◆ Your objective:
Below are some records. Return exactly the lines from the one with "As a part of" to the one with "bundle exec rubocop", and nothing else.

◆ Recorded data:
————

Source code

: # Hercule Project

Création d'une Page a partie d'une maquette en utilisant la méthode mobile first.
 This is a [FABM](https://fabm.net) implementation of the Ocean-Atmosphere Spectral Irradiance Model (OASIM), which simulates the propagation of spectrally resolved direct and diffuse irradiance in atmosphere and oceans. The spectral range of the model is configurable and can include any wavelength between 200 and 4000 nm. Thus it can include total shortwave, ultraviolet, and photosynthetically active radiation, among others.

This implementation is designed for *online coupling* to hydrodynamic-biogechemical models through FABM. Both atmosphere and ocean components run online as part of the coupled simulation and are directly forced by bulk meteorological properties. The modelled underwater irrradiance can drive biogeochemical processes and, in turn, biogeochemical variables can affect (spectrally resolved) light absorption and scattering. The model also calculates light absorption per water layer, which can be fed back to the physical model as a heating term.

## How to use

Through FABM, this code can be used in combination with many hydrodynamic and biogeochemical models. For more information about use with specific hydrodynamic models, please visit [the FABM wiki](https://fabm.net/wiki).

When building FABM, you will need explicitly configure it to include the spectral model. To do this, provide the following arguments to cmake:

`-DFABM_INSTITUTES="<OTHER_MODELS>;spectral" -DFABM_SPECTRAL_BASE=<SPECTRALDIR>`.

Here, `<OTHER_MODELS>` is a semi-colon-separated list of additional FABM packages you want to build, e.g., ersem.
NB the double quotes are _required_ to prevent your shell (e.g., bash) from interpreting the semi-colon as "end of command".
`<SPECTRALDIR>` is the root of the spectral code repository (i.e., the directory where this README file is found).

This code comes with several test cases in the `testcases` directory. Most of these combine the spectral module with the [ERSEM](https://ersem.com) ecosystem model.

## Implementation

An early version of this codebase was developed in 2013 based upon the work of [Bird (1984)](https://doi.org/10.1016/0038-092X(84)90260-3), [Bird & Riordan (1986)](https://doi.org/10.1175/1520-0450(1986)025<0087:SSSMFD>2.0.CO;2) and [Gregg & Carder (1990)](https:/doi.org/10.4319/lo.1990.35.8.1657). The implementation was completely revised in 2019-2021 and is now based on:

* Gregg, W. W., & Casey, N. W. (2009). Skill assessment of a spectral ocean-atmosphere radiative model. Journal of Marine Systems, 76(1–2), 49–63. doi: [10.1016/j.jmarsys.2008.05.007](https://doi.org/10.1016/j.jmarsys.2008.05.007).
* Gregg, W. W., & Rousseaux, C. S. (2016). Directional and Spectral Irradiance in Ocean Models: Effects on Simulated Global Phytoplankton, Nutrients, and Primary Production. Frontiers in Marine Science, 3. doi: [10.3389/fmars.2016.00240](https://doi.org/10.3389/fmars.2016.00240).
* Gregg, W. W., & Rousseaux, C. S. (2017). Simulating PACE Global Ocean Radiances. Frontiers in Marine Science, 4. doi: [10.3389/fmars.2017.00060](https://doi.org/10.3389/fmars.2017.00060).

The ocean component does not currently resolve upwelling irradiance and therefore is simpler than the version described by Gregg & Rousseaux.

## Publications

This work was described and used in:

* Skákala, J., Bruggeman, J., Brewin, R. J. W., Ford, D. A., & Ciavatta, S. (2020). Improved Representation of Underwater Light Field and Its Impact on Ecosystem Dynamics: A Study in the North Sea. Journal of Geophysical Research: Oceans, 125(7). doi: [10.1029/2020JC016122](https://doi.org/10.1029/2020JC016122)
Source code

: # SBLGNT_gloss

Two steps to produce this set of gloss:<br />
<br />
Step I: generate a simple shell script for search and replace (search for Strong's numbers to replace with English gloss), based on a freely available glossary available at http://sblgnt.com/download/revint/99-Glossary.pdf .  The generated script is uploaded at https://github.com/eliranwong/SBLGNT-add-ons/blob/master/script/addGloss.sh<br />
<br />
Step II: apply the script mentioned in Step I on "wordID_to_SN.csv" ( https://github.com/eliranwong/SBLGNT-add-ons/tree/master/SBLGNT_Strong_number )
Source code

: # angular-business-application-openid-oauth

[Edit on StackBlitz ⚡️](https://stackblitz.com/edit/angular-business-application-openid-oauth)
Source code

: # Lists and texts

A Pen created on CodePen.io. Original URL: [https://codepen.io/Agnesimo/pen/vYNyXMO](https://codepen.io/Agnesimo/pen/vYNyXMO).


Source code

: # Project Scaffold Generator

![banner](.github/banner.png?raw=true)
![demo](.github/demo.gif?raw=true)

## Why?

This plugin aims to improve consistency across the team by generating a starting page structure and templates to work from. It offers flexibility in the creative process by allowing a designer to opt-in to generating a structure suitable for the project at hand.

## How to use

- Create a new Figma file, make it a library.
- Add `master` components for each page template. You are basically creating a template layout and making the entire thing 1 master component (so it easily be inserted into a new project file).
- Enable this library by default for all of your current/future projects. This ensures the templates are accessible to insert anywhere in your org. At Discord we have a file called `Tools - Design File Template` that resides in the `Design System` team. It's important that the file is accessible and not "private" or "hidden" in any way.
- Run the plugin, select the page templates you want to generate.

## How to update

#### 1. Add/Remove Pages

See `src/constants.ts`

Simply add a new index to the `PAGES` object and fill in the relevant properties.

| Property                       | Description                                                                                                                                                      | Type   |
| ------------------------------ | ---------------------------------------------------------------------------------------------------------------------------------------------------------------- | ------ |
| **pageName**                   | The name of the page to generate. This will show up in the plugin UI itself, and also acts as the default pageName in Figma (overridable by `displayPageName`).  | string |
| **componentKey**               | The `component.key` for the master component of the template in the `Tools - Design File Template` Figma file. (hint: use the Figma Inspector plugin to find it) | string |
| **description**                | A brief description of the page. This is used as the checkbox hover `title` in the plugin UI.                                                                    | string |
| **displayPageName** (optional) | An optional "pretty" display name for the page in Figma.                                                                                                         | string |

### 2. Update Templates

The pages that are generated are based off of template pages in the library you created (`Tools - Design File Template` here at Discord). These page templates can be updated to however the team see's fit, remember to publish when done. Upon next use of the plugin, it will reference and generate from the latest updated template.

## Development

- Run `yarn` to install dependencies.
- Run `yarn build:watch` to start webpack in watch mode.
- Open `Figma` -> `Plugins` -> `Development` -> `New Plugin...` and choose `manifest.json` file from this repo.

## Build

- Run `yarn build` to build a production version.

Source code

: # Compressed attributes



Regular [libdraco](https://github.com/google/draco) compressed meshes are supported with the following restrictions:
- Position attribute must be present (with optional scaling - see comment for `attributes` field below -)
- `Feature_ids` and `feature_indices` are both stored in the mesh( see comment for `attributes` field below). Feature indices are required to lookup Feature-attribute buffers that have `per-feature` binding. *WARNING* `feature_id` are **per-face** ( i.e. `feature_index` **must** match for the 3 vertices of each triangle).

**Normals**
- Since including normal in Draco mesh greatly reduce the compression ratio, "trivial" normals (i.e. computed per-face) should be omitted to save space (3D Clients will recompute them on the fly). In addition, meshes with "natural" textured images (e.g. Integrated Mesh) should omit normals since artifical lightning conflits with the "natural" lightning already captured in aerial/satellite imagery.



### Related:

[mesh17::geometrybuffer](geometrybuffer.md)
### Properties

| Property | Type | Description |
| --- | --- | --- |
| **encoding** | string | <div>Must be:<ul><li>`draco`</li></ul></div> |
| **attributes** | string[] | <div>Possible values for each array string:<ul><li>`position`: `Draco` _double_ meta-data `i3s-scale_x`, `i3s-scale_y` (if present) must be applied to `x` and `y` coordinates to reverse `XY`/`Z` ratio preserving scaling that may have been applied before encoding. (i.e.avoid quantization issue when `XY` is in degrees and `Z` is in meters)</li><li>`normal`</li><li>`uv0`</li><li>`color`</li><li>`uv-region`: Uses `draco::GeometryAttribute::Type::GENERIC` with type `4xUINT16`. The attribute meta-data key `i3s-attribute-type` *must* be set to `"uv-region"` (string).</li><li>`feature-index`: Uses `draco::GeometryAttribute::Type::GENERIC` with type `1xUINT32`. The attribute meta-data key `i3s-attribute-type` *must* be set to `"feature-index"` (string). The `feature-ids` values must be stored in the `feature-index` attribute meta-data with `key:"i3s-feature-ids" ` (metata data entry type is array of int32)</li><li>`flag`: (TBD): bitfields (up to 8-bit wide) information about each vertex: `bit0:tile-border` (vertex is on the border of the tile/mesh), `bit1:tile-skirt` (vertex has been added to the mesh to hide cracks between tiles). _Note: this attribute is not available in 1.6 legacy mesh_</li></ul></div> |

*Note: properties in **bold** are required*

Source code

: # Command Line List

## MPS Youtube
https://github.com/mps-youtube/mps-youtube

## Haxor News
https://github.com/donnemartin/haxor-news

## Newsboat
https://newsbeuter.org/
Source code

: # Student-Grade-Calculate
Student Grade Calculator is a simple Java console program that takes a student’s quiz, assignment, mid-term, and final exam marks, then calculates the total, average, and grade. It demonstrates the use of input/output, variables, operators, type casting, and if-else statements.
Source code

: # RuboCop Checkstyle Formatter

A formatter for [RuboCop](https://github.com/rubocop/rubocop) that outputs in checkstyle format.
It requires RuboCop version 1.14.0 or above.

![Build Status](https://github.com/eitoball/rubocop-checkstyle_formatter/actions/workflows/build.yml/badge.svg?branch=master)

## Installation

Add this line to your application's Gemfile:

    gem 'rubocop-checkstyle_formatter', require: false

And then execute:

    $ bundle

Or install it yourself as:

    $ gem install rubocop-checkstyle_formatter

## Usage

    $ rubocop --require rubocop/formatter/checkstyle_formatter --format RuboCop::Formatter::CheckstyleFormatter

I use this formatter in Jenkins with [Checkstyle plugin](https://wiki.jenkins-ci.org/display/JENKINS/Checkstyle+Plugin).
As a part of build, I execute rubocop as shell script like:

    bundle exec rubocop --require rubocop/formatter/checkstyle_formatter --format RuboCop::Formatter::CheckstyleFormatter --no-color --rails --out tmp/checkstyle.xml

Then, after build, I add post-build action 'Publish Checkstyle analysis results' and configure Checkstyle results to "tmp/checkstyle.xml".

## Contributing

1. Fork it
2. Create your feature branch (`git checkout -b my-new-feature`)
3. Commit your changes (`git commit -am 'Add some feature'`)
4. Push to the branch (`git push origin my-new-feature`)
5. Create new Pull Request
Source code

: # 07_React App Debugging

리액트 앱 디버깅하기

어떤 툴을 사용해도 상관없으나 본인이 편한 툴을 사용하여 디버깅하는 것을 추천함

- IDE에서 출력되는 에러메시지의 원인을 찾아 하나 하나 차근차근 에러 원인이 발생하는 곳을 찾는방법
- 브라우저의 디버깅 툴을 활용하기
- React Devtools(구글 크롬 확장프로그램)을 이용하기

————

◆ Solution for this problem:
As a part of build, I execute rubocop as shell script like:

    bundle exec rubocop --require rubocop/formatter/checkstyle_formatter --format RuboCop::Formatter::CheckstyleFormatter --no-color --rails --out tmp/checkstyle.xml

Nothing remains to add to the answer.